We packed a lot into the weekend, including quite a bit of hanging out in the bar of our very sumptuous hotel.
Right opposite the hotel, tucked behind the shabby 1960s shopping centre, we found the town hall with its glorious bell tower. Apparently bell towers are something of a tradition in northern France and are seen as a symbol of independence. Luckily this one was built in the 1920s and had a lift; it was also fabulously lit at night.
Out the front of the town hall is a monument celebrating the opening of the building and featuring fine, upstanding country folk carved in a Soviet-esque style.
More towers in the main square, which is an imposing space surrounded by fine buildings and many bars.

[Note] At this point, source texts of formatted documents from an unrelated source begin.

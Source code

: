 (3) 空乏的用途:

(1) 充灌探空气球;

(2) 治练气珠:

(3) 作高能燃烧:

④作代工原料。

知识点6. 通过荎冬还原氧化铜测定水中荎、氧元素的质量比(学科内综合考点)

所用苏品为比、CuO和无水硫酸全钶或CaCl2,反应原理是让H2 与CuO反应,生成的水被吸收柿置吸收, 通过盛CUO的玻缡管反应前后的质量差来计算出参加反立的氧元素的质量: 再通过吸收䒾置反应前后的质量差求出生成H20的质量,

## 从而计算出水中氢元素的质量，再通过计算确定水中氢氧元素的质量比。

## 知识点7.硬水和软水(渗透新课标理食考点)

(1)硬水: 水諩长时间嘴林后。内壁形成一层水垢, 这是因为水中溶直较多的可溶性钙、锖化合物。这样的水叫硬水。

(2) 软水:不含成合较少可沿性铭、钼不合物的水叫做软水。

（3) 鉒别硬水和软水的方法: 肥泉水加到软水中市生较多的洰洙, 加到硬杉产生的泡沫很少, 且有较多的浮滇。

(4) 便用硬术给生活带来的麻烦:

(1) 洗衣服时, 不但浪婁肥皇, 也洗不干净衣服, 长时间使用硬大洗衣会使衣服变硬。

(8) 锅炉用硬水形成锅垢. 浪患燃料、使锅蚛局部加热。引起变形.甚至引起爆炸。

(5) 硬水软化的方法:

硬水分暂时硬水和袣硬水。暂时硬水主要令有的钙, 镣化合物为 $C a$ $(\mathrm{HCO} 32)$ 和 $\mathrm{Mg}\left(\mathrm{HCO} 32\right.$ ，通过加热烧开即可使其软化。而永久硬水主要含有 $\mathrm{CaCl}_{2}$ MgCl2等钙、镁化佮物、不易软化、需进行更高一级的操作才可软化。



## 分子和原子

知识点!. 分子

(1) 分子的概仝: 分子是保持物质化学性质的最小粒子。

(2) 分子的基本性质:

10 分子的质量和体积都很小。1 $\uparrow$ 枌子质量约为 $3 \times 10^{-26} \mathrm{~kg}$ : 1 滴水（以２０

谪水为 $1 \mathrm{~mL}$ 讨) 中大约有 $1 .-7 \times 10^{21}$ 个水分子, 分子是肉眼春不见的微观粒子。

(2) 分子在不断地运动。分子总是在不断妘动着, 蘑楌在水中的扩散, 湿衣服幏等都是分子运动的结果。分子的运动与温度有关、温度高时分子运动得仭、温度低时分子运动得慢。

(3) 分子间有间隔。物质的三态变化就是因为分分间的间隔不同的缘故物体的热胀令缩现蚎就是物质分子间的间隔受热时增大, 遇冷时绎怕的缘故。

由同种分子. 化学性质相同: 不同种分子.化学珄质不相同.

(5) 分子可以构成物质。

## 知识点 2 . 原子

Meert bakery; home of the famous Gaufres (wafers) which are sandwiched together with various flavoured pastes and sold in boxes. The bakery sells a huge array of dainty sandwiches, biscuits and cakes, as well as old-fashioned-looking sweets in a traditional sweet shop next door. There's a tearoom at the back too.
On the same street I found a fabulous craft shop with walls that had shelves from top to bottom with dozens of jars of buttons on one side, and a huge array of yarn skeins on the other; turns out it's a French craft shop chain!
We rounded the weekend off with a trip to the former textile town of Roubaix - accessible by metro - where we paid a visit to the museum which is housed in a former art deco swimming pool. Incredibly beautiful and peaceful, the museum has a permanent collection of sculptures and paintings, including quite a lot of local artists, and also has historical artefacts relating to the textile industry for which Roubaix used to be known.
They have a lot of sample books, some of which are open on display behind glass, the rest you can see by appointment. Many of these samples came from the early part of the 20th century which I was very surprised by, I thought a lot of them looked far too modern!